## Entries supplied
.....

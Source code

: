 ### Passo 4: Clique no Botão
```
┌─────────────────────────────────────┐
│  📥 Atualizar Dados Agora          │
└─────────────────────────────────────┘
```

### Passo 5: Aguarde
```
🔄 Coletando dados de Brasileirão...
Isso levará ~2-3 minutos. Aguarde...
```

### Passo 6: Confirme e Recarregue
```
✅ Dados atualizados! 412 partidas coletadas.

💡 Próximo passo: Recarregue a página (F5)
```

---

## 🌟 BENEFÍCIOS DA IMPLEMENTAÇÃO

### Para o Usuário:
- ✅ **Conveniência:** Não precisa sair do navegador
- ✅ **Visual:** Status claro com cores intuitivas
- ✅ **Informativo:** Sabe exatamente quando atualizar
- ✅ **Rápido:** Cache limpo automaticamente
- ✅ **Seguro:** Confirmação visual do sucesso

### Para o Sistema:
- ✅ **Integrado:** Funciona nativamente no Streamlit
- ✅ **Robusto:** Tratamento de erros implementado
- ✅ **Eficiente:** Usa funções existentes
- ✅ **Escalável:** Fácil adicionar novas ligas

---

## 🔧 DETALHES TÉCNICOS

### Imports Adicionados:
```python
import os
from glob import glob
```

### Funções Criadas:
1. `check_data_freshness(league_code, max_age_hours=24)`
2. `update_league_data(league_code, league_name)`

.....

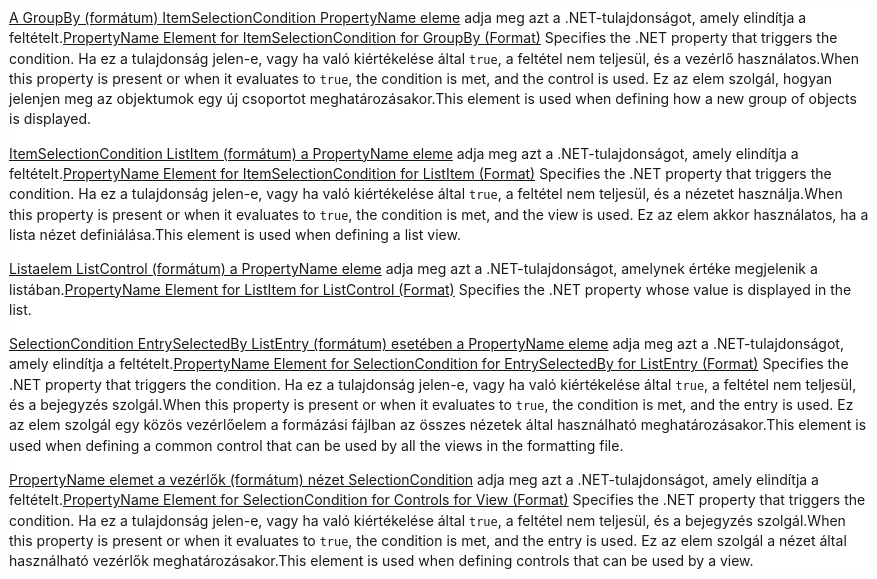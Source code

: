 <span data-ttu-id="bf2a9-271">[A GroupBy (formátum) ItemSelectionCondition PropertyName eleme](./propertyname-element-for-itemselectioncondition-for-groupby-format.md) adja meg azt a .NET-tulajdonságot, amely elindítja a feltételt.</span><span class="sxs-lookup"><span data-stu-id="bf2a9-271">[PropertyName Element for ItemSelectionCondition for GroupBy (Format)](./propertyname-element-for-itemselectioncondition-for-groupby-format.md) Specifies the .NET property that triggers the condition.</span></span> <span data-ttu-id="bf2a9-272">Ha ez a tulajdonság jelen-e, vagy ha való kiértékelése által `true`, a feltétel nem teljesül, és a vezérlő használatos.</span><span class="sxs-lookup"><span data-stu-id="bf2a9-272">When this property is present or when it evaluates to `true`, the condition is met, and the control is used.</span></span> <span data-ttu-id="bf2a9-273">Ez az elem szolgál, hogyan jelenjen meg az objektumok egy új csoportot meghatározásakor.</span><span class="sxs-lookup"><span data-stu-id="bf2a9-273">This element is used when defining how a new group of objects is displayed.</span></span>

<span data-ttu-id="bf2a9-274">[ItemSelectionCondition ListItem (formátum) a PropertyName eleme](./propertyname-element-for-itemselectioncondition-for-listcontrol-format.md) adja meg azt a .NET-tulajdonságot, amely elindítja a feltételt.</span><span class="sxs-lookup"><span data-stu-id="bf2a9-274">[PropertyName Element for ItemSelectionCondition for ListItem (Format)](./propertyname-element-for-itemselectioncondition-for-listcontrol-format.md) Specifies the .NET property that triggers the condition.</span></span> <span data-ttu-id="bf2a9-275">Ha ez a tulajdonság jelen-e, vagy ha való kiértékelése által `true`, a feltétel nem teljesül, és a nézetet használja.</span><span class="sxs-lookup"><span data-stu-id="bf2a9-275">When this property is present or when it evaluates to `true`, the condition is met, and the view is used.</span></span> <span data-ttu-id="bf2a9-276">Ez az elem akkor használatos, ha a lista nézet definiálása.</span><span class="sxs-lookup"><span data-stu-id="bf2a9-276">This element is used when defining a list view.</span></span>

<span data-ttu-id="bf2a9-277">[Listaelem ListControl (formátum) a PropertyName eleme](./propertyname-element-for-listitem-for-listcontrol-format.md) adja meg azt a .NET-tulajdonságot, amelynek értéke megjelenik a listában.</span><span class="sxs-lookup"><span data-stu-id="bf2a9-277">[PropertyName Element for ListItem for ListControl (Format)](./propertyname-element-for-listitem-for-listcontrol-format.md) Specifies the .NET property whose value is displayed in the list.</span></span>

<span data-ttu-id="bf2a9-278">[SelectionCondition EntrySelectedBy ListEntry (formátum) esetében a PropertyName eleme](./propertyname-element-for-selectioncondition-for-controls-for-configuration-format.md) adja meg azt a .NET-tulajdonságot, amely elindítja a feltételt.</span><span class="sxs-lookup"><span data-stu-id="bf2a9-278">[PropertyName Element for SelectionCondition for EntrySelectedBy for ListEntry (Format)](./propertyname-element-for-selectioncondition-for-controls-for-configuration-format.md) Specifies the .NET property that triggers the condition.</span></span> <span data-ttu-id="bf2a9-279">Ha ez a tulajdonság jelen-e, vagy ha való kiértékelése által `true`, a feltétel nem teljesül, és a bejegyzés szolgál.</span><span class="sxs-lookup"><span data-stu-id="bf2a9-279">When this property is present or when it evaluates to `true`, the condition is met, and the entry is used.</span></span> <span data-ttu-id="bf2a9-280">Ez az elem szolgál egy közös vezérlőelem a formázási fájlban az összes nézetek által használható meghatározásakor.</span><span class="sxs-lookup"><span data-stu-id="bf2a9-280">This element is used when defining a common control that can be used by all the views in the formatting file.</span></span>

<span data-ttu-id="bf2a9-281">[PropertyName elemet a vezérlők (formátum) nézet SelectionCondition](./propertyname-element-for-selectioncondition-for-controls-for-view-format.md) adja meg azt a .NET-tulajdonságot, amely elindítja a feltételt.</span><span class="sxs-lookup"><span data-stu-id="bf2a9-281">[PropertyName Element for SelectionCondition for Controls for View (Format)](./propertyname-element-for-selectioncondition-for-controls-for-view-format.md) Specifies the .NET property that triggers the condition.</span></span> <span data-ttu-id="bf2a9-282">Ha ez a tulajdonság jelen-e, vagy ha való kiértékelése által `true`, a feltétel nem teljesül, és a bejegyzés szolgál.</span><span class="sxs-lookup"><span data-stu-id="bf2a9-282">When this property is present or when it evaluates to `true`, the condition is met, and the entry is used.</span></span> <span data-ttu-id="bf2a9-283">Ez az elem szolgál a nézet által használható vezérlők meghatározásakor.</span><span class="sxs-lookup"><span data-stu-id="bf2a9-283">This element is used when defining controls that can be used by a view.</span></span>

.....

## Prompt
All lines of the entries above where "Aguarde" turns up should be reported.

## The completed task
### Passo 5: Aguarde
Isso levará ~2-3 minutos. Aguarde...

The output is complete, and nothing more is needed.